What to do: The answer must be every line of the records in which the string "false" appears.

Material shown:
++++++++
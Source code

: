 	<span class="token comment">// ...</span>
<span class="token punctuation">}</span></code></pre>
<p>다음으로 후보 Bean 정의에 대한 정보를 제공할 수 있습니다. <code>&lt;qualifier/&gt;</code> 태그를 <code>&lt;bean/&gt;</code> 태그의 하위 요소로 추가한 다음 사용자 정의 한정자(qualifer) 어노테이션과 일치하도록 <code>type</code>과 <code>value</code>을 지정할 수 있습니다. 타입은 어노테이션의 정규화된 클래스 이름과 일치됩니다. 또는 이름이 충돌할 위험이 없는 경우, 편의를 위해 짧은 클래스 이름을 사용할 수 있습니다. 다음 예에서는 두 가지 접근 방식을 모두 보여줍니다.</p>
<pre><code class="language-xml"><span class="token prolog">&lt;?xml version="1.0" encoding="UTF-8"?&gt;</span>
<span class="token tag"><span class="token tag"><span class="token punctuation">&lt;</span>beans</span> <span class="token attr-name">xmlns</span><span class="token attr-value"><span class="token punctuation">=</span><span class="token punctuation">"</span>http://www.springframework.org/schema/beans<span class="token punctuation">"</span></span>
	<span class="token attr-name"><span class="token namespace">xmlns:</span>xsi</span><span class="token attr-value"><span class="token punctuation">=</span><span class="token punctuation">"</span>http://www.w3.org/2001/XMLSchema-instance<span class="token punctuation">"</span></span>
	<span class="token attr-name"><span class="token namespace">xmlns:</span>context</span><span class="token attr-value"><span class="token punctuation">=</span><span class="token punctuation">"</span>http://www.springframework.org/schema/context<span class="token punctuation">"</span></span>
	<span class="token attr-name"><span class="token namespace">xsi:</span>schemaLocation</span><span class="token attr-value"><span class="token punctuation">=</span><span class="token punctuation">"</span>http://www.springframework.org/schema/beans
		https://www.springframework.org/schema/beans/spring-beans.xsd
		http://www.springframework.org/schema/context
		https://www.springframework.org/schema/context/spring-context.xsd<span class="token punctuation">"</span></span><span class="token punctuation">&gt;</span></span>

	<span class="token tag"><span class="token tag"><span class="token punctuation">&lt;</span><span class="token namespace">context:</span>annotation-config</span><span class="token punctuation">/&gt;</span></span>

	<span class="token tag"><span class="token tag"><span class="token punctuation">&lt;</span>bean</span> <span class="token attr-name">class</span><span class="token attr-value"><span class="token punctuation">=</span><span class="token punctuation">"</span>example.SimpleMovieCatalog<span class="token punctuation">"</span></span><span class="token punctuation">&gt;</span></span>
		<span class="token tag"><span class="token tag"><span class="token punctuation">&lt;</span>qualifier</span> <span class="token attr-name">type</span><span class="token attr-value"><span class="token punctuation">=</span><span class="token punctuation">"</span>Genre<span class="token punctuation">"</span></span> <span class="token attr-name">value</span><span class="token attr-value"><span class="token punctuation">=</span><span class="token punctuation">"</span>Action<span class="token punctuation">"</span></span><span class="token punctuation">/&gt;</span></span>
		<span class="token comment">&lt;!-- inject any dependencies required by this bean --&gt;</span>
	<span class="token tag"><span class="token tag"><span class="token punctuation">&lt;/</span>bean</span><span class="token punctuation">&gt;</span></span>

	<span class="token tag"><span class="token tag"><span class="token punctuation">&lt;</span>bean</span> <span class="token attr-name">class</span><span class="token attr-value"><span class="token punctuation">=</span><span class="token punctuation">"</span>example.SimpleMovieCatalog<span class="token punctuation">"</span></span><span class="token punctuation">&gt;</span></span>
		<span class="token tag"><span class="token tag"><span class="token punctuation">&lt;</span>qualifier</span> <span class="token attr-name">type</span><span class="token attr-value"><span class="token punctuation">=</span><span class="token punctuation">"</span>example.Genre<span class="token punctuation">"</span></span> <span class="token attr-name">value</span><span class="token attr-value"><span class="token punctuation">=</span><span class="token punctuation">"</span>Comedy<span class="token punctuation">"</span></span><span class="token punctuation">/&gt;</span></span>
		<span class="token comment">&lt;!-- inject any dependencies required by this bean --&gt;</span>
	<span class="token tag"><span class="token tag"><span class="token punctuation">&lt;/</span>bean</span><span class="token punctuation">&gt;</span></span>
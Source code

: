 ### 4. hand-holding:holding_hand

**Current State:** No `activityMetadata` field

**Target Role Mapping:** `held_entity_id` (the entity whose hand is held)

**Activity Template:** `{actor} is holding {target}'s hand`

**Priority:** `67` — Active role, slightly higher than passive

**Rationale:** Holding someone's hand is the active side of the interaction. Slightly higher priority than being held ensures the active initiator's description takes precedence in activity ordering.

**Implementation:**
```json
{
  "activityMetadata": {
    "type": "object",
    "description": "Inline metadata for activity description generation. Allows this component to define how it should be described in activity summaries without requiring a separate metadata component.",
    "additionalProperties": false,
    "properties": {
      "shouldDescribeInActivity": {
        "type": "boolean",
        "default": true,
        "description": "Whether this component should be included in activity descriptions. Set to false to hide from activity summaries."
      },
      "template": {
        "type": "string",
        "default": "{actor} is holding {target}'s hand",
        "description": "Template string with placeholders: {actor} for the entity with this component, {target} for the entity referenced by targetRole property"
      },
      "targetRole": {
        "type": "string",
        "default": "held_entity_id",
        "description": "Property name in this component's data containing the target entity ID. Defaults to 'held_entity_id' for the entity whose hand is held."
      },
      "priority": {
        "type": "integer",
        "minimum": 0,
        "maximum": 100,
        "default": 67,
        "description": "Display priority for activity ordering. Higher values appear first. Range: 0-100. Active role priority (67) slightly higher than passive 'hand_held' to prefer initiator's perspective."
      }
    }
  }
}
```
++++++++
Solution for this task:
    "additionalProperties": false,
        "description": "Whether this component should be included in activity descriptions. Set to false to hide from activity summaries."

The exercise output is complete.